Second, bonus factoid: The
battery charger in a BEV is
exactly one of these blocks. DC in from rectifiers hooked to 120VAC or 240 VAC, or from a Supercharger; DC to the battery, out. And the output voltage and/or current of the charger is varied by the battery control module.
(I've heard reports that, with Tesla, the Supercharger DC voltage is varied by commands from the car, rather than there being an actual charger
in the car. Believable, but I haven't been able to find a decent block diagram yet to check. Doesn't change, really, what's to follow, though.)
So, why would 800V be better or worse than 400V, fundamentally? There's pluses and minuses.
800V is twice as high; therefore, the current is half as much at the input to the BEV.
- Pluses
- The current is half as much for the same amount of power, so, copper losses are less.
- Likewise, the current in the switching transistors is half as much, so less power dissipation in them, as well as the primary side windings in the transformers.
- Minuses
- Alrighty, then: 800V is a lot bigger voltage and one has to worry about the insulation. That's some thick insulation on the 400V wires; it has to be twice as thick for 800V, and that's space and money. Maybe enough to negate the use of less copper for 800V vs 400V.

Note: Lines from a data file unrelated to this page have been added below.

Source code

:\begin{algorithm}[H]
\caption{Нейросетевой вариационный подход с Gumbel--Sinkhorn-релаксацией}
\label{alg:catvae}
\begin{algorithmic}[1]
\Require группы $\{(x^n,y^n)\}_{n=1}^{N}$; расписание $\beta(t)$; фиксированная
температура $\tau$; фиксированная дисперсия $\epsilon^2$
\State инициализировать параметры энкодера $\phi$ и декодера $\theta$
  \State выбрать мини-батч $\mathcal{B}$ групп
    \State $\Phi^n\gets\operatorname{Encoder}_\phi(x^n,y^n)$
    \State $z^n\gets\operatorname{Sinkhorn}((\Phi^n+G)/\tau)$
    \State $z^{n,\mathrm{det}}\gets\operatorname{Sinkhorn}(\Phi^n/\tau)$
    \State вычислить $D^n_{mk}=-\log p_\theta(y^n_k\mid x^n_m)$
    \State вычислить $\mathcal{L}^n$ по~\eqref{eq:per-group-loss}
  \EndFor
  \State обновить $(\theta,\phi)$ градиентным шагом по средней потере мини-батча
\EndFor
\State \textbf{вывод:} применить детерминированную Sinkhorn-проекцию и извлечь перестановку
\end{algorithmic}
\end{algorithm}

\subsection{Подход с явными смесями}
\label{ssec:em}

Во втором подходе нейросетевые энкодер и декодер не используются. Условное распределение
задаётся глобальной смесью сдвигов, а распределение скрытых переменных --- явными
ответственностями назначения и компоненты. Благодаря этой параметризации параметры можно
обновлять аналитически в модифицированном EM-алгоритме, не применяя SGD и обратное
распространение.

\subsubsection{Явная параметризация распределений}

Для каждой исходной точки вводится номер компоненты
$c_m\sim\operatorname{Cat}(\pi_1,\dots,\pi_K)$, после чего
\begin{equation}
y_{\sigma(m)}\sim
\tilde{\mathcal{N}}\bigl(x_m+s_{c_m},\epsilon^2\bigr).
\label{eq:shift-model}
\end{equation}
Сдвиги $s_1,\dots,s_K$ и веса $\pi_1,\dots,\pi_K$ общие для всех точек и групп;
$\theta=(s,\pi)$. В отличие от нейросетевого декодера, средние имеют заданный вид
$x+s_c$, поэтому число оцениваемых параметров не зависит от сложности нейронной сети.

- Switching transistors. So, I play, occasionally, with power transistors designed to handle 100V or so. The higher the voltage that a MOSFET transistor has to handle, the bigger its internal resistance gets to be. That causes additional losses over lower-voltage transistors used in 400V systems. Again, it's I*I*R, but we got half as much current.. But I don't know what R gets to when one bumps the voltage up to 800V. There are ways to keep the efficiency up, though:
- More transistors in parallel. ($$).
- Move to a different type of transistor. There are high-power, semiconductor switching transistors that are made out of Silicon Carbide. Really. ($$$).
- Live with the additional heat (Silicon Carbides are good for that kind of thing). But it's possible that one might need to apply some kind of cooling to those hot switching transistors - liquid, air blowing by, etc. That might not be hard to come by, given the liquid cooling found in every BEV except, apparently, the Leaf. But it'll be ($$), or even ($$$$).
- Safety. Yeah, it's all inside the car and sealed away. And 400V is lethal anyway. But 800V is certainly more lethal. Not that any hot-rodder should be messing around near those big wires in any case. But.. car crashes? Is some safety expert going to decide that keeping the high-tension wires found in an electric switching yard that never undergoes a rear-ender a good idea for cars that, inevitably, will?
So, I dunno. I've seen the comments above about how the current can be modified with the higher voltage in strange ways that results in better battery charging profiles. I.. don't think I agree. I think the main reason for going to the higher voltage is to cut back on the losses and, eventually, the cost of building the car by thinning out the copper and reducing the power consumption needs in the transistors and motor.